# [GIVEN RECORDS]
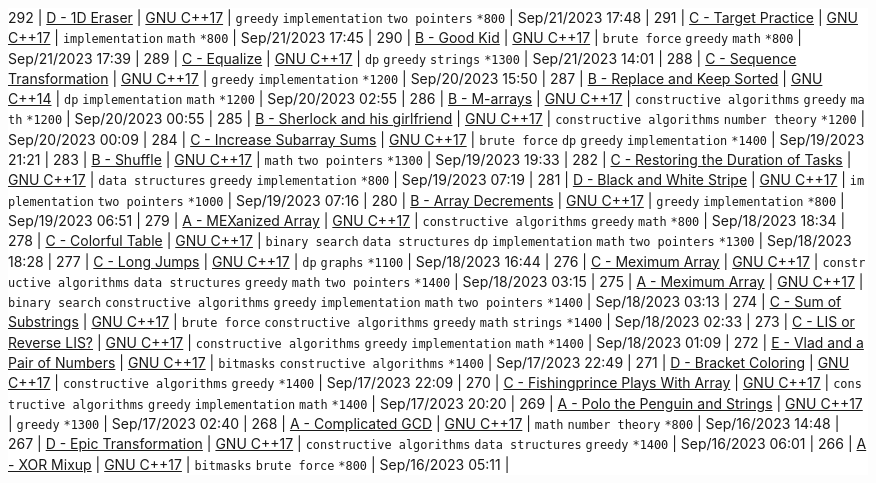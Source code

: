 292 | [D - 1D Eraser](https://codeforces.com/contest/1873/problem/D) | [GNU C++17](./codeforces/1873/D.cpp) | `greedy` `implementation` `two pointers` `*800` | Sep/21/2023 17:48 | 
291 | [C - Target Practice](https://codeforces.com/contest/1873/problem/C) | [GNU C++17](./codeforces/1873/C.cpp) | `implementation` `math` `*800` | Sep/21/2023 17:45 | 
290 | [B - Good Kid](https://codeforces.com/contest/1873/problem/B) | [GNU C++17](./codeforces/1873/B.cpp) | `brute force` `greedy` `math` `*800` | Sep/21/2023 17:39 | 
289 | [C - Equalize](https://codeforces.com/contest/1037/problem/C) | [GNU C++17](./codeforces/1037/C.cpp) | `dp` `greedy` `strings` `*1300` | Sep/21/2023 14:01 | 
288 | [C - Sequence Transformation](https://codeforces.com/contest/1454/problem/C) | [GNU C++17](./codeforces/1454/C.cpp) | `greedy` `implementation` `*1200` | Sep/20/2023 15:50 | 
287 | [B - Replace and Keep Sorted](https://codeforces.com/contest/1485/problem/B) | [GNU C++14](./codeforces/1485/B.cpp) | `dp` `implementation` `math` `*1200` | Sep/20/2023 02:55 | 
286 | [B - M-arrays](https://codeforces.com/contest/1497/problem/B) | [GNU C++17](./codeforces/1497/B.cpp) | `constructive algorithms` `greedy` `math` `*1200` | Sep/20/2023 00:55 | 
285 | [B - Sherlock and his girlfriend](https://codeforces.com/contest/776/problem/B) | [GNU C++17](./codeforces/776/B.cpp) | `constructive algorithms` `number theory` `*1200` | Sep/20/2023 00:09 | 
284 | [C - Increase Subarray Sums](https://codeforces.com/contest/1644/problem/C) | [GNU C++17](./codeforces/1644/C.cpp) | `brute force` `dp` `greedy` `implementation` `*1400` | Sep/19/2023 21:21 | 
283 | [B - Shuffle](https://codeforces.com/contest/1366/problem/B) | [GNU C++17](./codeforces/1366/B.cpp) | `math` `two pointers` `*1300` | Sep/19/2023 19:33 | 
282 | [C - Restoring the Duration of Tasks](https://codeforces.com/contest/1690/problem/C) | [GNU C++17](./codeforces/1690/C.cpp) | `data structures` `greedy` `implementation` `*800` | Sep/19/2023 07:19 | 
281 | [D - Black and White Stripe](https://codeforces.com/contest/1690/problem/D) | [GNU C++17](./codeforces/1690/D.cpp) | `implementation` `two pointers` `*1000` | Sep/19/2023 07:16 | 
280 | [B - Array Decrements](https://codeforces.com/contest/1690/problem/B) | [GNU C++17](./codeforces/1690/B.cpp) | `greedy` `implementation` `*800` | Sep/19/2023 06:51 | 
279 | [A - MEXanized Array](https://codeforces.com/contest/1870/problem/A) | [GNU C++17](./codeforces/1870/A.cpp) | `constructive algorithms` `greedy` `math` `*800` | Sep/18/2023 18:34 | 
278 | [C - Colorful Table](https://codeforces.com/contest/1870/problem/C) | [GNU C++17](./codeforces/1870/C.cpp) | `binary search` `data structures` `dp` `implementation` `math` `two pointers` `*1300` | Sep/18/2023 18:28 | 
277 | [C - Long Jumps](https://codeforces.com/contest/1472/problem/C) | [GNU C++17](./codeforces/1472/C.cpp) | `dp` `graphs` `*1100` | Sep/18/2023 16:44 | 
276 | [C - Meximum Array](https://codeforces.com/contest/1629/problem/C) | [GNU C++17](./codeforces/1629/C.cpp) | `constructive algorithms` `data structures` `greedy` `math` `two pointers` `*1400` | Sep/18/2023 03:15 | 
275 | [A - Meximum Array](https://codeforces.com/contest/1628/problem/A) | [GNU C++17](./codeforces/1628/A.cpp) | `binary search` `constructive algorithms` `greedy` `implementation` `math` `two pointers` `*1400` | Sep/18/2023 03:13 | 
274 | [C - Sum of Substrings](https://codeforces.com/contest/1691/problem/C) | [GNU C++17](./codeforces/1691/C.cpp) | `brute force` `constructive algorithms` `greedy` `math` `strings` `*1400` | Sep/18/2023 02:33 | 
273 | [C - LIS or Reverse LIS?](https://codeforces.com/contest/1682/problem/C) | [GNU C++17](./codeforces/1682/C.cpp) | `constructive algorithms` `greedy` `implementation` `math` `*1400` | Sep/18/2023 01:09 | 
272 | [E - Vlad and a Pair of Numbers](https://codeforces.com/contest/1790/problem/E) | [GNU C++17](./codeforces/1790/E.cpp) | `bitmasks` `constructive algorithms` `*1400` | Sep/17/2023 22:49 | 
271 | [D - Bracket Coloring](https://codeforces.com/contest/1837/problem/D) | [GNU C++17](./codeforces/1837/D.cpp) | `constructive algorithms` `greedy` `*1400` | Sep/17/2023 22:09 | 
270 | [C - Fishingprince Plays With Array](https://codeforces.com/contest/1696/problem/C) | [GNU C++17](./codeforces/1696/C.cpp) | `constructive algorithms` `greedy` `implementation` `math` `*1400` | Sep/17/2023 20:20 | 
269 | [A - Polo the Penguin and Strings](https://codeforces.com/contest/288/problem/A) | [GNU C++17](./codeforces/288/A.cpp) | `greedy` `*1300` | Sep/17/2023 02:40 | 
268 | [A - Complicated GCD](https://codeforces.com/contest/664/problem/A) | [GNU C++17](./codeforces/664/A.cpp) | `math` `number theory` `*800` | Sep/16/2023 14:48 | 
267 | [D - Epic Transformation](https://codeforces.com/contest/1506/problem/D) | [GNU C++17](./codeforces/1506/D.cpp) | `constructive algorithms` `data structures` `greedy` `*1400` | Sep/16/2023 06:01 | 
266 | [A - XOR Mixup](https://codeforces.com/contest/1698/problem/A) | [GNU C++17](./codeforces/1698/A.cpp) | `bitmasks` `brute force` `*800` | Sep/16/2023 05:11 |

# [TO DO]
From the records above, reproduce exactly the lines from the one with "278 | [C - Colorful" to the one with "277 | [C - Long", both included, and no others.

# [ANSWER SPACE]
278 | [C - Colorful Table](https://codeforces.com/contest/1870/problem/C) | [GNU C++17](./codeforces/1870/C.cpp) | `binary search` `data structures` `dp` `implementation` `math` `two pointers` `*1300` | Sep/18/2023 18:28 | 
277 | [C - Long Jumps](https://codeforces.com/contest/1472/problem/C) | [GNU C++17](./codeforces/1472/C.cpp) | `dp` `graphs` `*1100` | Sep/18/2023 16:44 | 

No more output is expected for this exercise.